Segment Start: Task data

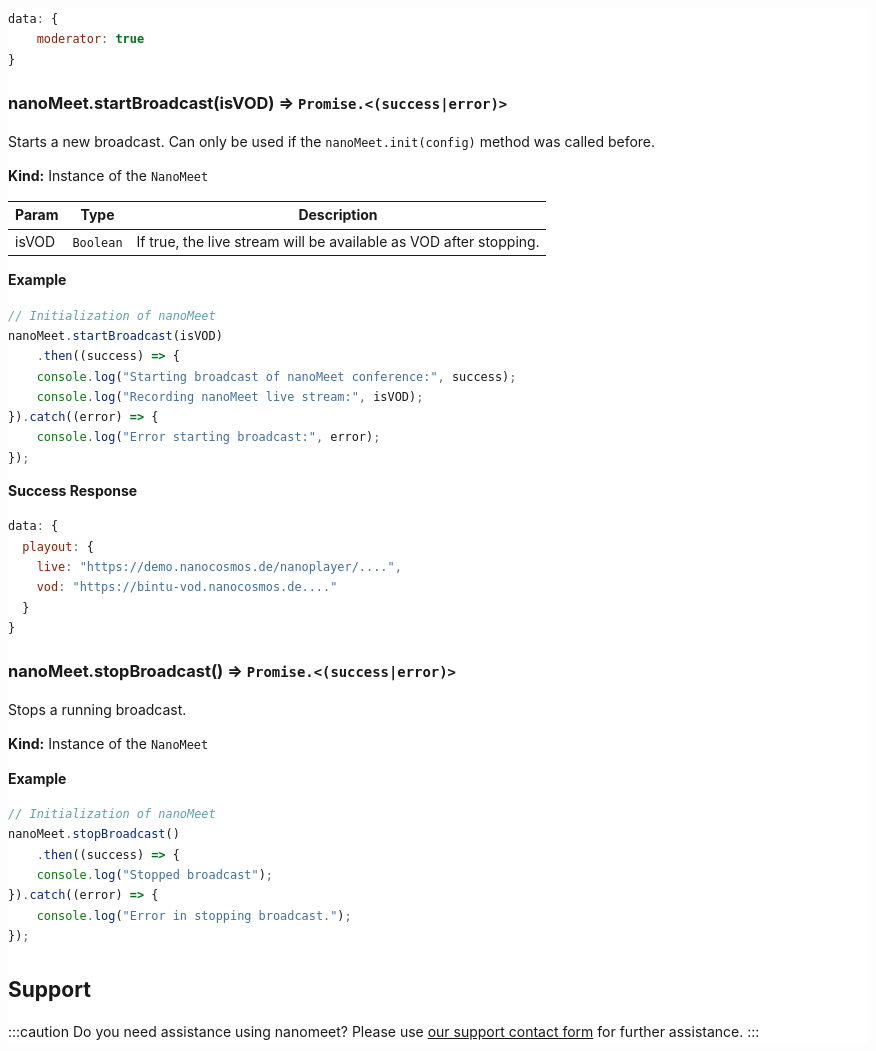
 ```js
data: {
	moderator: true 
}
```



### nanoMeet.startBroadcast(isVOD) => `Promise.<(success|error)>`

Starts a new broadcast. Can only be used if the `nanoMeet.init(config)` method was called before.

**Kind:** Instance of the  `NanoMeet`

| Param | Type      | Description                                                  |
| ----- | --------- | ------------------------------------------------------------ |
| isVOD | `Boolean` | If true, the live stream will be available as VOD after stopping. |

**Example**

```js
// Initialization of nanoMeet
nanoMeet.startBroadcast(isVOD)
    .then((success) => {
    console.log("Starting broadcast of nanoMeet conference:", success);
    console.log("Recording nanoMeet live stream:", isVOD);
}).catch((error) => {
    console.log("Error starting broadcast:", error);
});
```

**Success Response**

```js
data: {
  playout: {
  	live: "https://demo.nanocosmos.de/nanoplayer/....",
    vod: "https://bintu-vod.nanocosmos.de...."
  }
}
```



### nanoMeet.stopBroadcast() => `Promise.<(success|error)>`

Stops a running broadcast. 

**Kind:** Instance of the  `NanoMeet`

**Example**

```js
// Initialization of nanoMeet
nanoMeet.stopBroadcast()
    .then((success) => {
    console.log("Stopped broadcast");
}).catch((error) => {
    console.log("Error in stopping broadcast.");
});
```

## Support

:::caution Do you need assistance using nanomeet?
Please use [our support contact form](https://www.nanocosmos.de/support) for further assistance.
:::

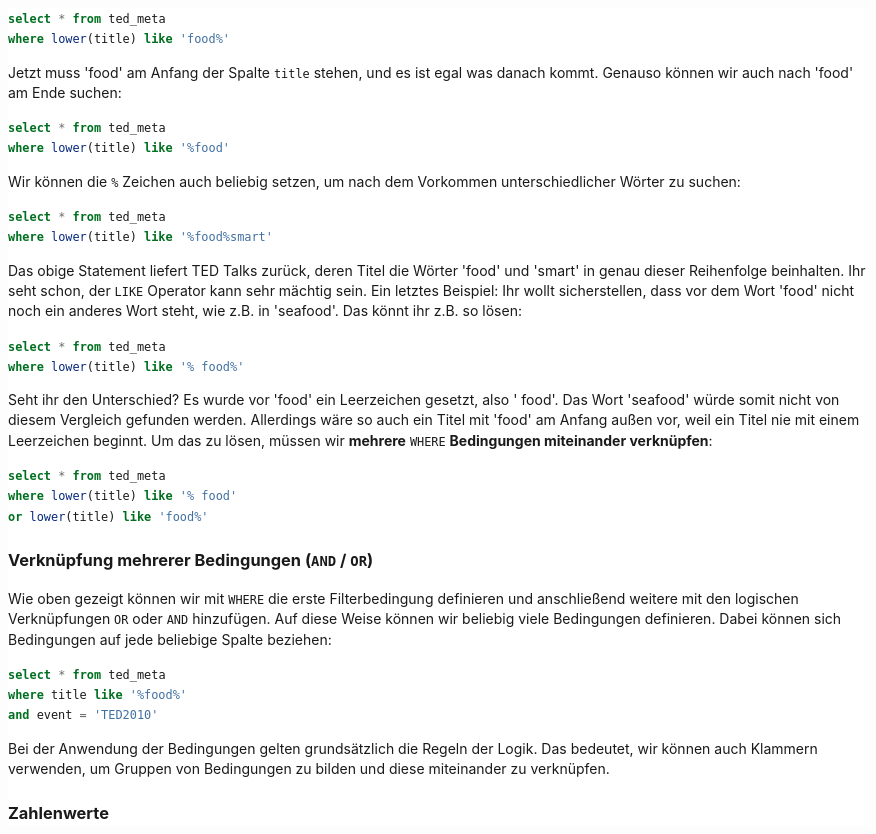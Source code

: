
 ```sql
select * from ted_meta
where lower(title) like 'food%'
```

Jetzt muss 'food' am Anfang der Spalte `title` stehen, und es ist egal was danach kommt. Genauso können wir auch nach 'food' am Ende suchen:

```sql
select * from ted_meta
where lower(title) like '%food'
```

Wir können die `%` Zeichen auch beliebig setzen, um nach dem Vorkommen unterschiedlicher Wörter zu suchen:

```sql
select * from ted_meta
where lower(title) like '%food%smart'
```

Das obige Statement liefert TED Talks zurück, deren Titel die Wörter 'food' und 'smart' in genau dieser Reihenfolge beinhalten. Ihr seht schon, der `LIKE` Operator kann sehr mächtig sein. Ein letztes Beispiel: Ihr wollt sicherstellen, dass vor dem Wort 'food' nicht noch ein anderes Wort steht, wie z.B. in 'seafood'. Das könnt ihr z.B. so lösen:

```sql
select * from ted_meta
where lower(title) like '% food%'
```

Seht ihr den Unterschied? Es wurde vor 'food' ein Leerzeichen gesetzt, also ' food'. Das Wort 'seafood' würde somit nicht von diesem Vergleich gefunden werden. Allerdings wäre so auch ein Titel mit 'food' am  Anfang außen vor, weil ein Titel nie mit einem Leerzeichen beginnt. Um das zu lösen, müssen wir **mehrere** `WHERE` **Bedingungen miteinander verknüpfen**:

```sql
select * from ted_meta
where lower(title) like '% food'
or lower(title) like 'food%'
```

### Verknüpfung mehrerer Bedingungen \(`AND` / `OR`\)

Wie oben gezeigt können wir mit `WHERE` die erste Filterbedingung definieren und anschließend weitere mit den logischen Verknüpfungen `OR` oder `AND` hinzufügen. Auf diese Weise können wir beliebig viele Bedingungen definieren. Dabei können sich Bedingungen auf jede beliebige Spalte beziehen:

```sql
select * from ted_meta
where title like '%food%'
and event = 'TED2010'
```

Bei der Anwendung der Bedingungen gelten grundsätzlich die Regeln der Logik. Das bedeutet, wir können auch Klammern verwenden, um Gruppen von Bedingungen zu bilden und diese miteinander zu verknüpfen.

### Zahlenwerte
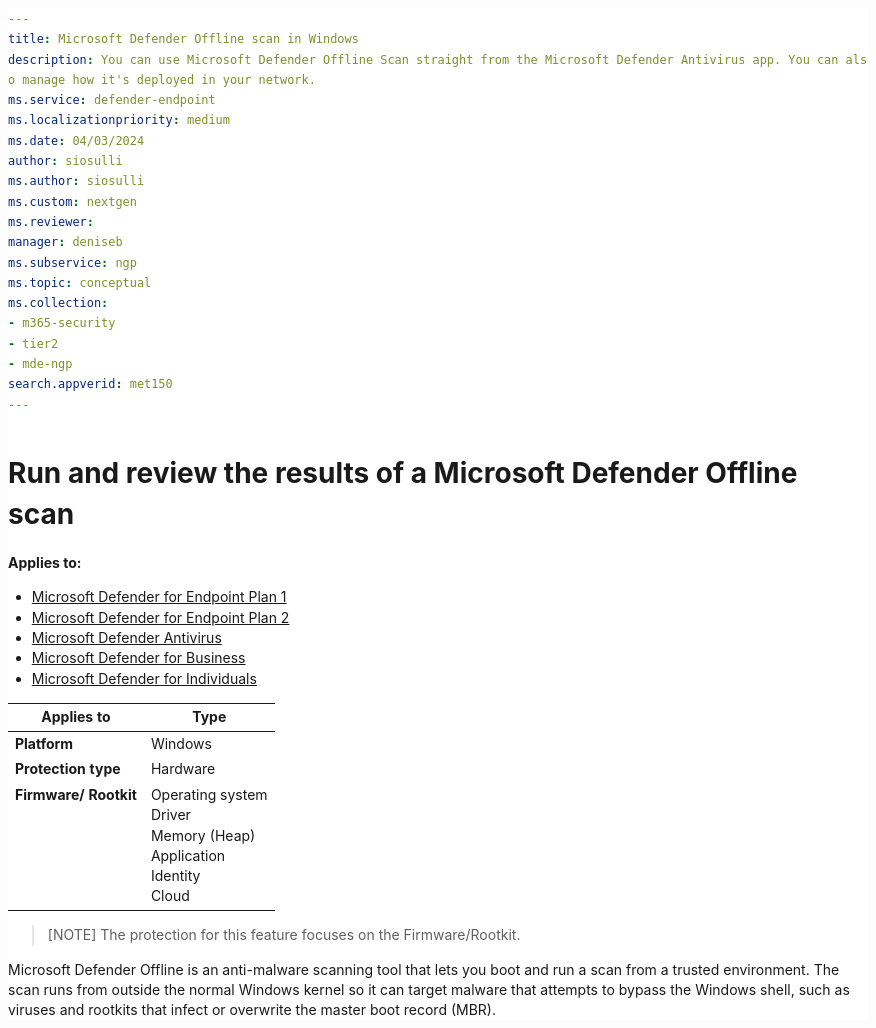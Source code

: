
 ```yaml
---
title: Microsoft Defender Offline scan in Windows
description: You can use Microsoft Defender Offline Scan straight from the Microsoft Defender Antivirus app. You can also manage how it's deployed in your network.
ms.service: defender-endpoint
ms.localizationpriority: medium
ms.date: 04/03/2024
author: siosulli
ms.author: siosulli
ms.custom: nextgen
ms.reviewer:
manager: deniseb
ms.subservice: ngp
ms.topic: conceptual
ms.collection: 
- m365-security
- tier2
- mde-ngp
search.appverid: met150
---
```


# Run and review the results of a Microsoft Defender Offline scan

**Applies to:**

- [Microsoft Defender for Endpoint Plan 1](https://go.microsoft.com/fwlink/p/?linkid=2154037)
- [Microsoft Defender for Endpoint Plan 2](https://go.microsoft.com/fwlink/p/?linkid=2154037)
- [Microsoft Defender Antivirus](microsoft-defender-antivirus-windows.md)
- [Microsoft Defender for Business](https://www.microsoft.com/security/business/endpoint-security/microsoft-defender-business)
- [Microsoft Defender for Individuals](https://www.microsoft.com/microsoft-365/microsoft-defender-for-individuals)

| Applies to | Type  |
|---|---|
|**Platform**| Windows|
|**Protection type** | Hardware|
|**Firmware/ Rootkit**|  Operating system <br/> Driver <br/> Memory (Heap) <br/> Application <br/> Identity <br/> Cloud|

> [NOTE]
> The protection for this feature focuses on the Firmware/Rootkit.

Microsoft Defender Offline is an anti-malware scanning tool that lets you boot and run a scan from a trusted environment. The scan runs from outside the normal Windows kernel so it can target malware that attempts to bypass the Windows shell, such as viruses and rootkits that infect or overwrite the master boot record (MBR).
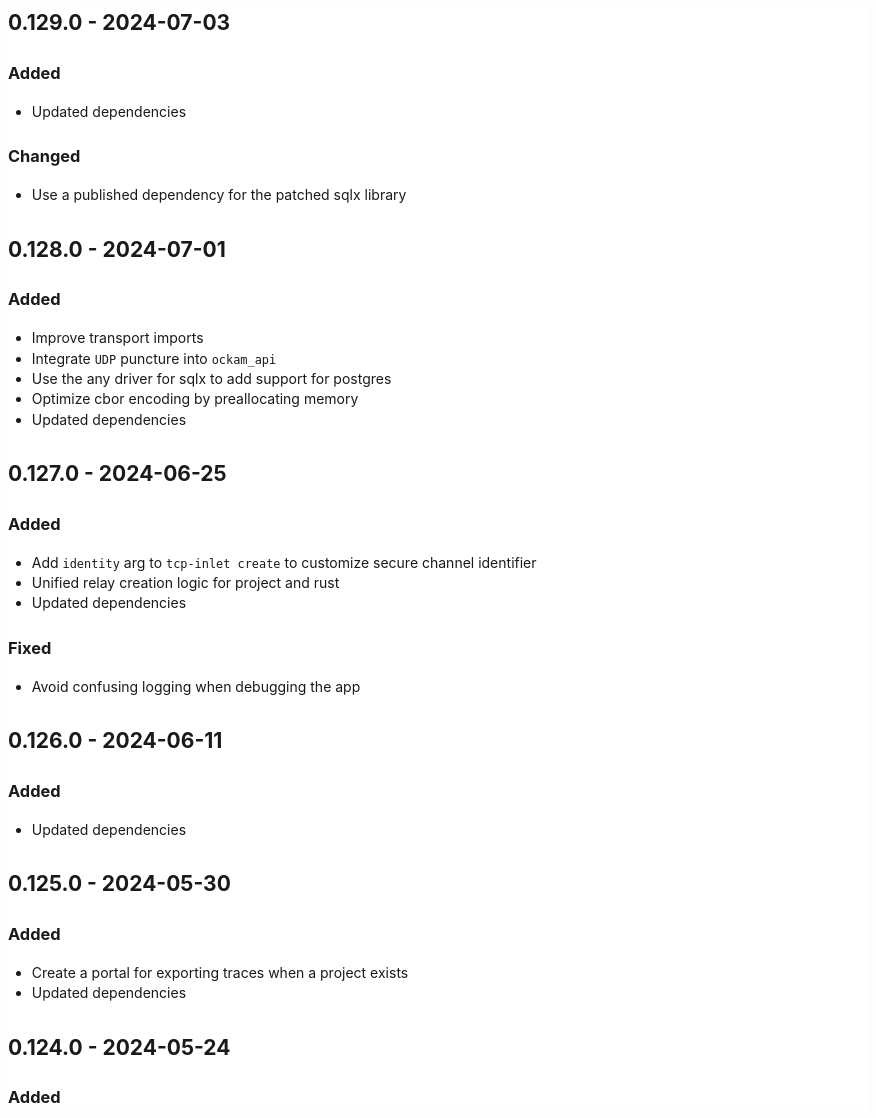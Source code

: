 ## 0.129.0 - 2024-07-03

### Added

- Updated dependencies

### Changed

- Use a published dependency for the patched sqlx library

## 0.128.0 - 2024-07-01

### Added

- Improve transport imports
- Integrate `UDP` puncture into `ockam_api`
- Use the any driver for sqlx to add support for postgres
- Optimize cbor encoding by preallocating memory
- Updated dependencies

## 0.127.0 - 2024-06-25

### Added

- Add `identity` arg to `tcp-inlet create` to customize secure channel identifier
- Unified relay creation logic for project and rust
- Updated dependencies

### Fixed

- Avoid confusing logging when debugging the app

## 0.126.0 - 2024-06-11

### Added

- Updated dependencies

## 0.125.0 - 2024-05-30

### Added

- Create a portal for exporting traces when a project exists
- Updated dependencies

## 0.124.0 - 2024-05-24

### Added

Segment End: Task data

> Your goal
Reproduce every line above that contains the string "Plan".

> Result
- [Microsoft Defender for Endpoint Plan 1](https://go.microsoft.com/fwlink/p/?linkid=2154037)
- [Microsoft Defender for Endpoint Plan 2](https://go.microsoft.com/fwlink/p/?linkid=2154037)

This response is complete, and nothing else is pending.